Problem requirements >> The lines you return must be all those in the data that hold the string "status".

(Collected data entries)
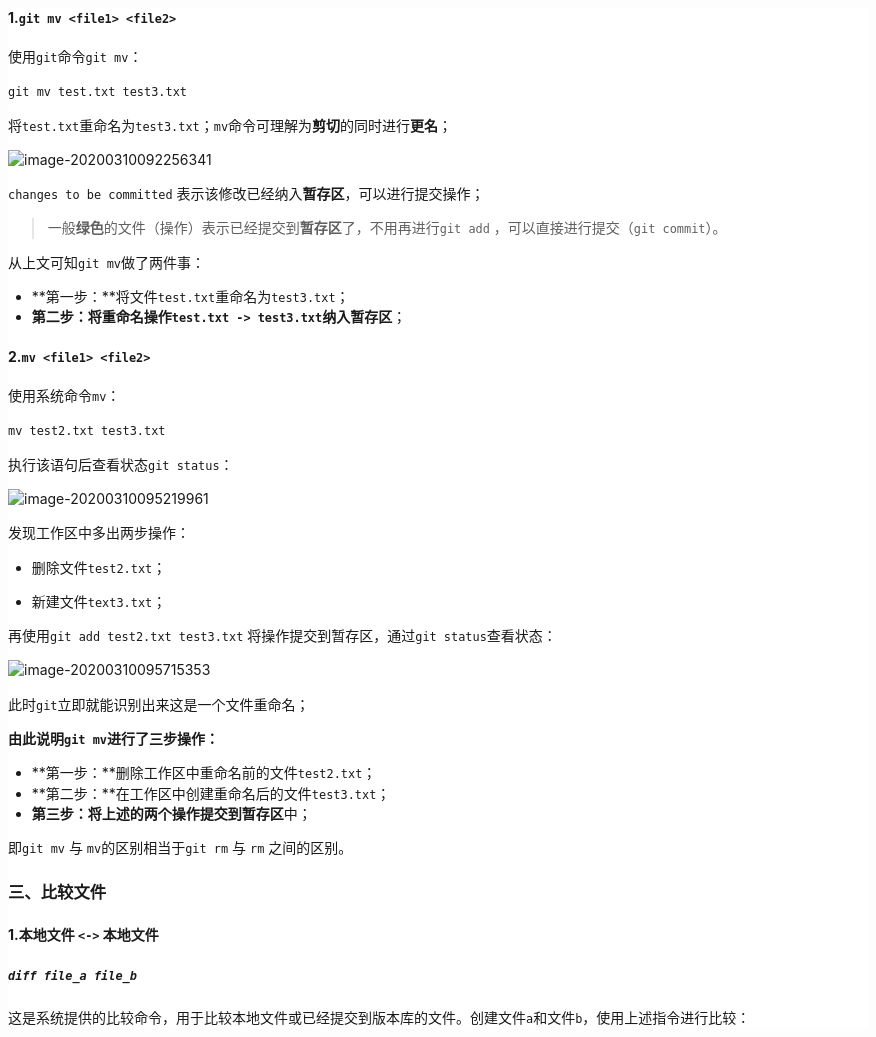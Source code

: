 #### 1.`git mv <file1> <file2>`

使用`git`命令`git mv`：

```
git mv test.txt test3.txt
```

​	将`test.txt`重命名为`test3.txt`；`mv`命令可理解为**剪切**的同时进行**更名**；

![image-20200310092256341](D:\blogPic\img\git\lesson2\8.png)

`changes to be committed`  表示该修改已经纳入**暂存区**，可以进行提交操作；

> 一般**绿色**的文件（操作）表示已经提交到**暂存区**了，不用再进行`git add` ，可以直接进行提交（`git commit`）。

从上文可知`git mv`做了两件事：

* **第一步：**将文件`test.txt`重命名为`test3.txt`；
* **第二步：**将重命名操作`test.txt -> test3.txt`纳入**暂存区**；

#### 2.`mv <file1> <file2>`

使用系统命令`mv`：

```
mv test2.txt test3.txt
```

执行该语句后查看状态`git status`：

![image-20200310095219961](D:\blogPic\img\git\lesson2\9.png)

发现工作区中多出两步操作：

* 删除文件`test2.txt`；

* 新建文件`text3.txt`；

再使用`git add test2.txt test3.txt`  将操作提交到暂存区，通过`git status`查看状态：

![image-20200310095715353](D:\blogPic\img\git\lesson2\10.png)

此时`git`立即就能识别出来这是一个文件重命名；

**由此说明`git mv`进行了三步操作：**

* **第一步：**删除工作区中重命名前的文件`test2.txt`；
* **第二步：**在工作区中创建重命名后的文件`test3.txt`；
* **第三步：**将上述的两个操作提交到**暂存区**中；

即`git mv` 与 `mv`的区别相当于`git rm` 与 `rm` 之间的区别。

### 三、比较文件

#### 1.本地文件 `<->` 本地文件

##### `diff file_a file_b`

这是系统提供的比较命令，用于比较本地文件或已经提交到版本库的文件。创建文件`a`和文件`b`，使用上述指令进行比较：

Task solution >>
执行该语句后查看状态`git status`：
再使用`git add test2.txt test3.txt`  将操作提交到暂存区，通过`git status`查看状态：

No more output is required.